Because we constantly need to use our self-awareness skills in a myriad of different situations, and these skills lay the groundwork for many other social, emotional and academic aspects of development, it’s important to help your kid develop her self-awareness skills. Your little one will reap the benefits of this throughout life.

Helping my child develop self-awareness

As your child transitions from toddlerhood to his preschooler years, you’ll notice, among other things, important changes in his self-awareness skills. In other words, he will be able to say and understand the meaning of his first name, age and sex, as well as having a better understanding of his likes and dislikes. Your child’s self-awareness skills are what, in the future, will allow him to understand that he is a whole, unique and independent person with thoughts and feelings. This set of skills is essential for developing and maintaining relationships, and to lead healthy and happy inner lives.

According to 1991’s seminal paper on how children develop the concept of selfhood, published by Harvard’s professor Jerome Kagan in the journal Developmental Review, self-awareness refers to a person’s realization that he or she is a distinct human being, with body, mind and actions that are separate from other people’s. Approaching 4 years of age, children work on developing their autonomy, as stated in the stages of psychosocial development proposed by Erick Erickson during the 1950’s.

Here are some tips on how you can help your kid develop self-awareness skills:
• Notice, accept and help your son process all the array of human emotions he might be feeling.
• Help him notice the relationships between what he might be feeling and what he is doing.
• Model empathy, self-expression and communication.
• Name feelings. Feelings are complex and, as preschoolers are just beginning to grasp what they mean, they need your help to name emotions. Being sad because it’s raining and you can’t go to the park is much easier to assimilate than just feeling something unpleasant and having no words to understand what’s going on.

Helping my kid learn to share

For preschoolers, learning to share is challenging and marks an important developmental moment in their social and emotional growth.
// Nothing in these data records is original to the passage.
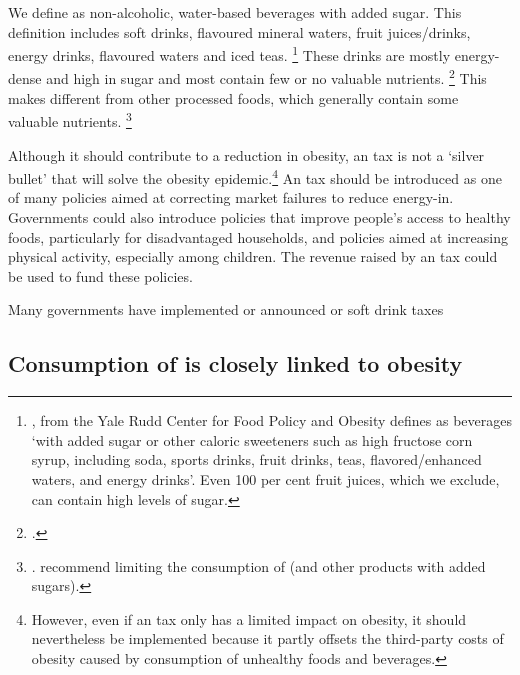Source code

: \documentclass[embargoed]{grattan}
\begin{document}
We define \SSBs{} as non-alcoholic, water-based beverages with added sugar. This definition includes soft drinks, flavoured mineral waters, fruit juices/drinks, energy drinks, flavoured waters and iced teas.%
\footnote{\textcite{Friedman2012Sugarsweetenedbeverage}, from the Yale Rudd Center for Food Policy and Obesity defines \SSBs{} as beverages `with added sugar or other caloric sweeteners such as high fructose corn syrup, including soda, sports drinks, fruit drinks, teas, flavored/enhanced waters, and energy drinks'.
Even 100 per cent fruit juices, which we exclude, can contain high levels of sugar.} These drinks are mostly energy-dense and high in sugar and most contain few or no valuable nutrients.%
\footcites{Kaplin2013Usingeconomicpolicy}{Mozaffarian2016politicssciencesoda} This makes \SSBs{} different from other processed foods, which generally contain some valuable nutrients.%
\footnote{\textcite{LordanShouldweput}.
\textcite[][Guideline~3]{Health2013AustralianDietaryGuidelines} recommend limiting the consumption of \SSBs{} (and other products with added sugars).}

Although it should contribute to a reduction in obesity, an \SSB{} tax is not a `silver bullet' that will solve the obesity epidemic.\footnote{However, even if an \SSB{} tax only has a limited impact on obesity, it should nevertheless be implemented because it partly offsets the third-party costs of obesity caused by consumption of unhealthy foods and beverages.} An \SSB{} tax should be introduced as one of many policies aimed at correcting market failures to reduce energy-in.
Governments could also introduce policies that improve people's access to healthy foods, particularly for disadvantaged households, and policies aimed at increasing physical activity, especially among children.
The revenue raised by an \SSB{} tax could be used to fund these policies.


\begin{table}
\caption{Many governments have implemented or announced \SSB{} or soft drink taxes}\label{tbl:SSB-taxes-by-country}




\end{table}

\subsection{Consumption of \SSBs{} is closely linked to obesity}\label{subsec:consumption-of-ssbs-is-closely-linked-to-obesity}
\end{document}

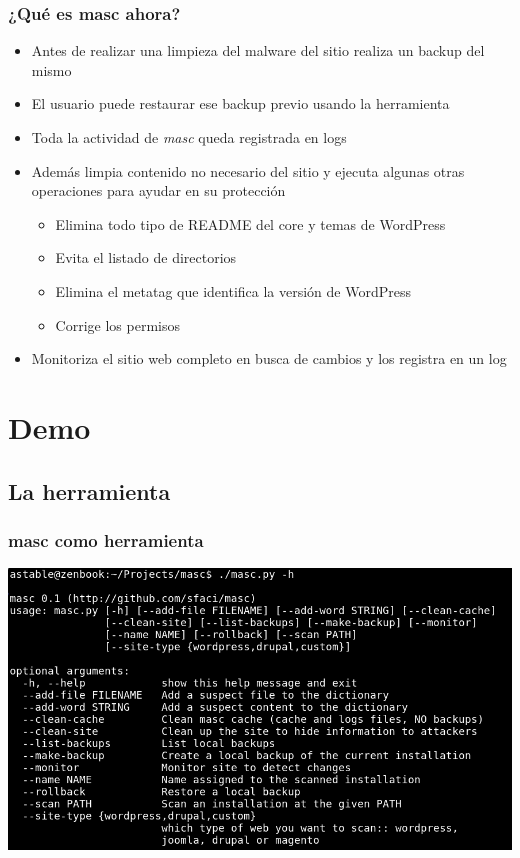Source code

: \documentclass[xcolor={dvipsnames}]{beamer}
\begin{document}
\begin{frame}\frametitle{¿Qué es masc ahora?}
    \begin{itemize}
        \item Antes de realizar una limpieza del malware del sitio realiza un backup del mismo
        \item El usuario puede restaurar ese backup previo usando la herramienta
        \item Toda la actividad de \emph{masc} queda registrada en logs
        \item Además limpia contenido no necesario del sitio y ejecuta algunas otras operaciones para ayudar en su protección
            \begin{itemize}
                \item Elimina todo tipo de README del core y temas de WordPress
                \item Evita el listado de directorios
                \item Elimina el metatag que identifica la versión de WordPress
                \item Corrige los permisos
            \end{itemize}
        \item Monitoriza el sitio web completo en busca de cambios y los registra en un log
    \end{itemize}
\end{frame}

\section{Demo}
\subsection{La herramienta}
\begin{frame}\frametitle{masc como herramienta}
    \includegraphics[scale=0.35]{options} 
\end{frame}
\end{document}
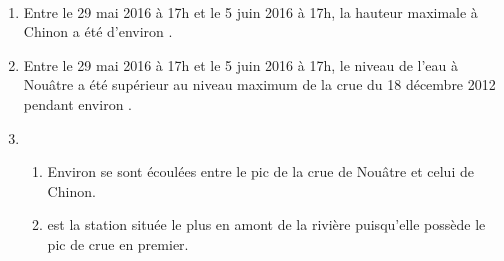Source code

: \ \\ [-5mm]
\begin{enumerate}
   \item Entre le 29 mai 2016 à 17h et le 5 juin 2016 à 17h, la hauteur maximale à Chinon a été d'environ .
   \item Entre le 29 mai 2016 à 17h et le 5 juin 2016 à 17h, le niveau de l’eau à Nouâtre a été supérieur au niveau maximum de la crue du 18 décembre 2012 pendant environ .
   \item
   \begin{enumerate}
      \item Environ  se sont écoulées entre le pic de la crue de Nouâtre et celui de Chinon.
      \item {} est la station située le plus en amont de la rivière puisqu'elle possède le pic de crue en premier.
   \end{enumerate}
\end{enumerate}
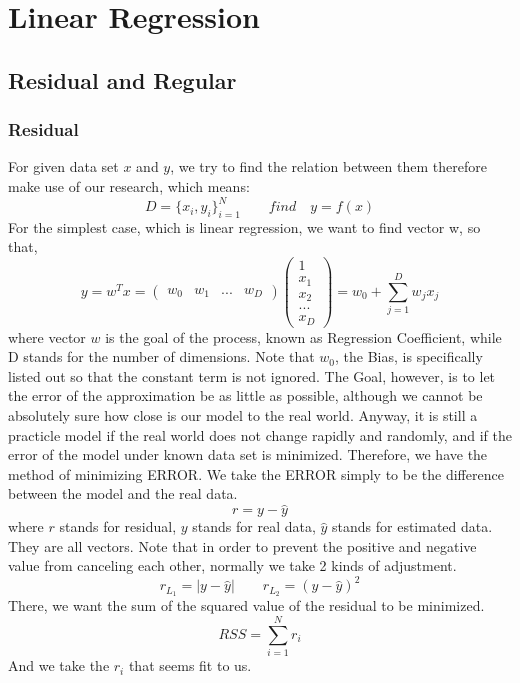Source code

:\documentclass{article}
\begin{document}
\section{Linear Regression}
\subsection{Residual and Regular}
	\subsubsection{Residual}
	For given data set $x$ and $y$, we try to find the relation between them therefore make use of our research, which means:
	\begin{displaymath}
		D=\{x_i, y_i\}^N_{i=1}\qquad find \quad y = f(x)
	\end{displaymath}
	For the simplest case, which is linear regression, we want to find vector w, so that,
	\begin{displaymath}
		y = w^Tx=\begin{pmatrix}
		w_0 & w_1 & ... & w_D
		\end{pmatrix}
		\begin{pmatrix}
		1 \\ x_1 \\ x_2 \\ ... \\ x_D
		\end{pmatrix}
		= w_0 + \sum_{j=1}^{D}w_jx_j
	\end{displaymath}
	where vector $w$ is the goal of the process, known as Regression Coefficient, while D stands for the number of dimensions. Note that $w_0$, the Bias, is specifically listed out so that the constant term is not ignored.
	The Goal, however, is to let the error of the approximation be as little as possible, although we cannot be absolutely sure how close is our model to the real world. Anyway, it is still a practicle model if the real world does not change rapidly and randomly, and if the error of the model under known data set is minimized. Therefore, we have the method of minimizing ERROR. We take the ERROR simply to be the difference between the model and the real data.
	\begin{displaymath}
		r=y-\hat{y}
	\end{displaymath}
	where $r$ stands for residual, $y$ stands for real data, $\hat{y}$ stands for estimated data. They are all vectors. Note that in order to prevent the positive and negative value from canceling each other, normally we take 2 kinds of adjustment.
	\begin{displaymath}
		r_{L_1} = |y - \hat{y}|\qquad r_{L_2} = (y - \hat{y})^2
	\end{displaymath}
	There, we want the sum of the squared value of the residual to be minimized.
	\begin{displaymath}
		RSS = \sum_{i=1}^{N}r_i
	\end{displaymath}
	And we take the $r_i$ that seems fit to us.
\end{document}
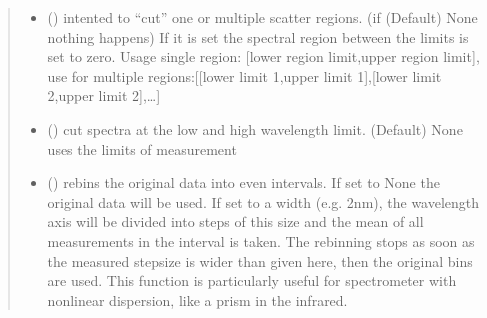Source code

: \documentclass[letterpaper,10pt,english]{sphinxmanual}
\begin{document}
\begin{fulllineitems}
\begin{quote}
\begin{description}
\begin{itemize}
\item {} 
 (\sphinxstyleliteralemphasis{\sphinxupquote{ (}}\sphinxstyleliteralemphasis{\sphinxupquote{, }}\sphinxstyleliteralemphasis{\sphinxupquote{)}}\sphinxstyleliteralemphasis{\sphinxupquote{, }}) \textendash{} intented to “cut” one or multiple scatter regions. (if (Default) None nothing
happens) If it is set the spectral region between the limits is set to zero.
Usage single region: {[}lower region limit,upper region limit{]},
use for multiple regions:{[}{[}lower limit 1,upper limit 1{]},{[}lower limit 2,upper limit 2{]},…{]}

\item {} 
 (\sphinxstyleliteralemphasis{\sphinxupquote{ (}}\sphinxstyleliteralemphasis{\sphinxupquote{)}}\sphinxstyleliteralemphasis{\sphinxupquote{, }}) \textendash{} cut spectra at the low and high wavelength limit. (Default) None
uses the limits of measurement

\item {} 
 (\sphinxstyleliteralemphasis{\sphinxupquote{, }}) \textendash{} rebins the original data into even intervals. If set to None the original data will be used.
If set to a width (e.g. 2nm), the wavelength axis will be divided into steps of this size
and the mean of all measurements in the interval is taken. The re\sphinxhyphen{}binning stops as soon as
the measured stepsize is wider than given here, then the original bins are used.
This function is particularly useful for spectrometer with non\sphinxhyphen{}linear dispersion,
like a prism in the infrared.


\end{itemize}
\end{description}
\end{quote}
\end{fulllineitems}
\end{document}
During childhood, sharing is a capacity that kids need to have in order to play and learn, but they need your help in building the relationship and emotional intelligence skills required to do so.
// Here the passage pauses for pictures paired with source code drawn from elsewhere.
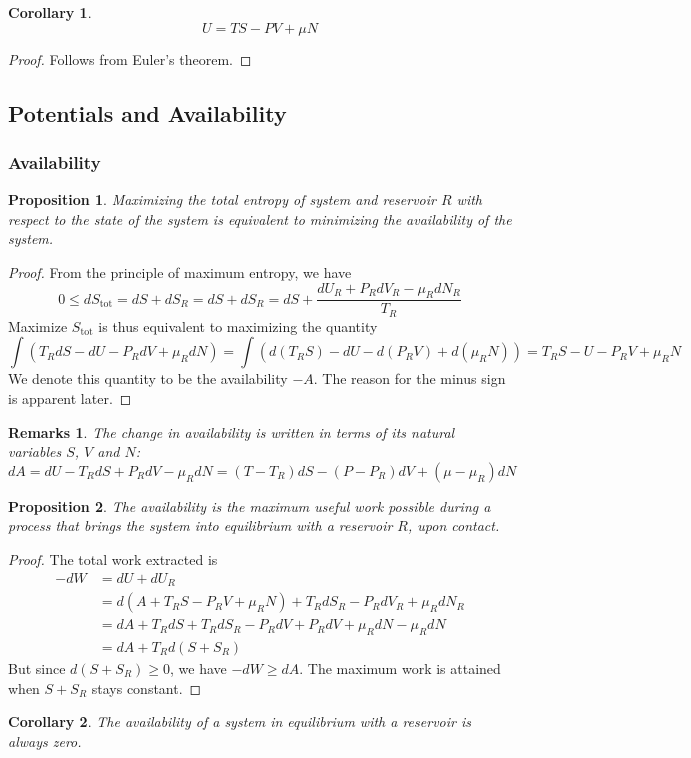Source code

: \documentclass[a4paper]{article}
\newtheorem{remarks}{Remarks}[section]
\theoremstyle{new}
\newtheorem{prop}{Proposition}[section]
\newtheorem{cor}{Corollary}[section]
\begin{document}
\begin{cor}
$$U=TS-PV+\mu N$$
\end{cor}
\begin{proof}
Follows from Euler's theorem.
\end{proof}
\subsection{Potentials and Availability}
\subsubsection*{Availability}
\begin{prop}
Maximizing the total entropy of system and reservoir $R$ with respect to the state of the system is equivalent to minimizing the availability of the system.
\end{prop}
\begin{proof}
From the principle of maximum entropy, we have
$$0\leq dS_{\text{tot}}=dS+dS_R=dS+dS_R=dS+\frac{dU_R+P_RdV_R-\mu_RdN_R}{T_R}$$
Maximize $S_{\text{tot}}$ is thus equivalent to maximizing the quantity
$$\int(T_RdS-dU-P_RdV+\mu_RdN)=\int(d(T_RS)-dU-d(P_RV)+d(\mu_RN))=T_RS-U-P_RV+\mu_RN$$
We denote this quantity to be the availability $-A$. The reason for the minus sign is apparent later.
\end{proof}
\begin{remarks}
The change in availability is written in terms of its natural variables $S$, $V$ and $N$:
$$dA=dU-T_RdS+P_RdV-\mu_RdN=(T-T_R)dS-(P-P_R)dV+(\mu-\mu_R)dN$$
\end{remarks}
\begin{prop}
The availability is the maximum useful work possible during a process that brings the system into equilibrium with a reservoir $R$, upon contact.
\end{prop}
\begin{proof}
The total work extracted is
\begin{align}
-dW&=dU+dU_R\nonumber\\&=d(A+T_RS-P_RV+\mu_RN)+T_RdS_R-P_RdV_R+\mu_RdN_R\nonumber\\&=dA+T_RdS+T_RdS_R-P_RdV+P_RdV+\mu_RdN-\mu_RdN\nonumber\\&=dA+T_Rd(S+S_R)\nonumber
\end{align}
But since $d(S+S_R)\geq0$, we have $-dW\geq dA$. The maximum work is attained when $S+S_R$ stays constant.
\end{proof}
\begin{cor}
The availability of a system in equilibrium with a reservoir is always zero.
\end{cor}
\end{document}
Because sharing can be hard for children around 3 or 4 years old, it’s a skill that’s usually developed until a child starts going to childcare, kindergarten or until they start having playmates. According to the Raising Children Network, kids need to learn to share in order to make and keep friendships, because sharing helps them understand fairness and compromise, as well as learning about tolerating frustration, being patient and trusting others.
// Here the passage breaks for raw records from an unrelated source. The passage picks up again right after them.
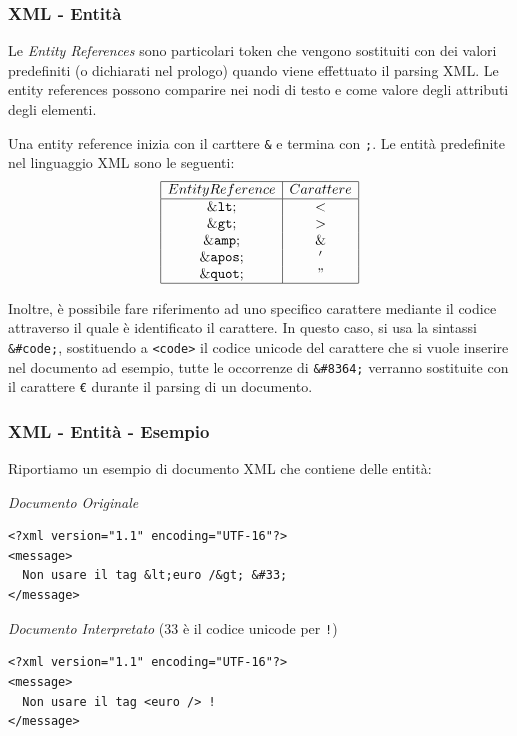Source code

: \documentclass[8pt]{beamer}
\begin{document}
\begin{frame}
 \frametitle{XML - Entit\`a}
 
 Le \emph{Entity References} sono particolari token che 
 vengono sostituiti con dei valori predefiniti (o dichiarati nel prologo)
 quando viene effettuato il parsing XML. Le entity references possono 
 comparire nei nodi di testo e come valore degli attributi degli elementi.
 \vspace{\baselineskip}
 
 Una entity reference inizia con il carttere \texttt{\&} e termina con \texttt{;}.
 Le entit\`a predefinite nel linguaggio XML sono le seguenti:
\[
 \begin{array}{|c|c|}
  \hline
    Entity Reference & Carattere \\
    \hline
    \mathtt{\&lt;} & \mathtt{<} \\
    \mathtt{\&gt;} & \mathtt{>} \\
    \mathtt{\&amp;} & \mathtt{\&}\\ 
    \mathtt{\&apos;} & \mathtt{'}\\
    \mathtt{\&quot;} & \mathtt{"}\\
  \hline
 \end{array}
\]
 \vspace{\baselineskip}

 Inoltre, \`e possibile fare riferimento ad uno specifico carattere
 mediante il codice attraverso il quale \`e identificato il carattere.
 In questo caso, si usa la sintassi \texttt{\&\#code;}, sostituendo 
 a \texttt{<code>} il codice unicode del carattere che si vuole inserire
 nel documento
 ad esempio, tutte le occorrenze di \texttt{\&\#8364;} verranno 
 sostituite con il carattere \texttt{\euro} durante il parsing di un 
 documento.
\end{frame}

\begin{frame}[fragile]
 \frametitle{XML - Entit\`a - Esempio}
 Riportiamo un esempio di documento XML che contiene delle entit\`a:
 \vspace{\baselineskip}
 
 \emph{Documento Originale}
\begin{small}
\begin{verbatim}
<?xml version="1.1" encoding="UTF-16"?>
<message>
  Non usare il tag &lt;euro /&gt; &#33;
</message>
\end{verbatim}
\end{small}

 \emph{Documento Interpretato} (33 \`e il codice unicode per \texttt{!})
\begin{small}
\begin{verbatim}
<?xml version="1.1" encoding="UTF-16"?>
<message>
  Non usare il tag <euro /> !
</message>
\end{verbatim}
\end{small} 
\end{frame}
\end{document}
Here are some ideas on how you can encourage your preschooler to build his relationship skills by learning to share:
• Provide plenty of opportunities to practice sharing. Remember that kids learn by doing things in a manner of trial and error.
• Model sharing and taking turns.
• Help your child notice when someone is sharing.
• Give lots of praise for progress.
• Play games that involve turn-taking.
• Explain sharing and talk about empathy and about how nice it is when someone shares with him, and how other kids like that as well.